▸ GOAL OF THE EXERCISE
Could you give the entries again, exactly as written?

▸ DATA UNDER STUDY
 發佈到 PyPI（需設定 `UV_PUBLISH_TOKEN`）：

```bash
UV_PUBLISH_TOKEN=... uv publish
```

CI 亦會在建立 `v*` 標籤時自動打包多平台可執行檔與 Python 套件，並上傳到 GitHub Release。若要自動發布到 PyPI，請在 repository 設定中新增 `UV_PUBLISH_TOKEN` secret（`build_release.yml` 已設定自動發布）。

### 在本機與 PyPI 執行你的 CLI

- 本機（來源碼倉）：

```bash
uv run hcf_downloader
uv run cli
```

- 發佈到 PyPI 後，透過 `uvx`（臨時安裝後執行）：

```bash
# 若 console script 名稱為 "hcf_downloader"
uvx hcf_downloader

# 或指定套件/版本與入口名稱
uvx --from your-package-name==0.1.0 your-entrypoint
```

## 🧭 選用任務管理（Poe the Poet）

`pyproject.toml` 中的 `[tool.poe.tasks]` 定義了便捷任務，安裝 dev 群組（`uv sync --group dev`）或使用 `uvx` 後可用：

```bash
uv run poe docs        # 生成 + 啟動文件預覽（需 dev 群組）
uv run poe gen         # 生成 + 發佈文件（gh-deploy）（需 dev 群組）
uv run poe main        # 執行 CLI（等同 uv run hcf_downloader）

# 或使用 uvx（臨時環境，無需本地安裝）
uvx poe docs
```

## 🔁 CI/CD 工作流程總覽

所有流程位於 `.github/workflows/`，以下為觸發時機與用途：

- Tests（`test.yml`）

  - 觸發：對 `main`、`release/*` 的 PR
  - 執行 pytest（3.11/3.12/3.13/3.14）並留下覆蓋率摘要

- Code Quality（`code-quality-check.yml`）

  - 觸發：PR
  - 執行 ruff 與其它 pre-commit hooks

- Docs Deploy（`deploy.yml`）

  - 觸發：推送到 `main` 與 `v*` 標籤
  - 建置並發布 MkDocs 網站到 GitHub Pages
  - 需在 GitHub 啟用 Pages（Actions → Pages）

▸ REPLY TO THE TASK
 發佈到 PyPI（需設定 `UV_PUBLISH_TOKEN`）：

```bash
UV_PUBLISH_TOKEN=... uv publish
```

CI 亦會在建立 `v*` 標籤時自動打包多平台可執行檔與 Python 套件，並上傳到 GitHub Release。若要自動發布到 PyPI，請在 repository 設定中新增 `UV_PUBLISH_TOKEN` secret（`build_release.yml` 已設定自動發布）。

### 在本機與 PyPI 執行你的 CLI

- 本機（來源碼倉）：

```bash
uv run hcf_downloader
uv run cli
```

- 發佈到 PyPI 後，透過 `uvx`（臨時安裝後執行）：

```bash
# 若 console script 名稱為 "hcf_downloader"
uvx hcf_downloader

# 或指定套件/版本與入口名稱
uvx --from your-package-name==0.1.0 your-entrypoint
```

## 🧭 選用任務管理（Poe the Poet）

`pyproject.toml` 中的 `[tool.poe.tasks]` 定義了便捷任務，安裝 dev 群組（`uv sync --group dev`）或使用 `uvx` 後可用：

```bash
uv run poe docs        # 生成 + 啟動文件預覽（需 dev 群組）
uv run poe gen         # 生成 + 發佈文件（gh-deploy）（需 dev 群組）
uv run poe main        # 執行 CLI（等同 uv run hcf_downloader）

# 或使用 uvx（臨時環境，無需本地安裝）
uvx poe docs
```

## 🔁 CI/CD 工作流程總覽

所有流程位於 `.github/workflows/`，以下為觸發時機與用途：

- Tests（`test.yml`）

  - 觸發：對 `main`、`release/*` 的 PR
  - 執行 pytest（3.11/3.12/3.13/3.14）並留下覆蓋率摘要

- Code Quality（`code-quality-check.yml`）

  - 觸發：PR
  - 執行 ruff 與其它 pre-commit hooks

- Docs Deploy（`deploy.yml`）

  - 觸發：推送到 `main` 與 `v*` 標籤
  - 建置並發布 MkDocs 網站到 GitHub Pages
  - 需在 GitHub 啟用 Pages（Actions → Pages）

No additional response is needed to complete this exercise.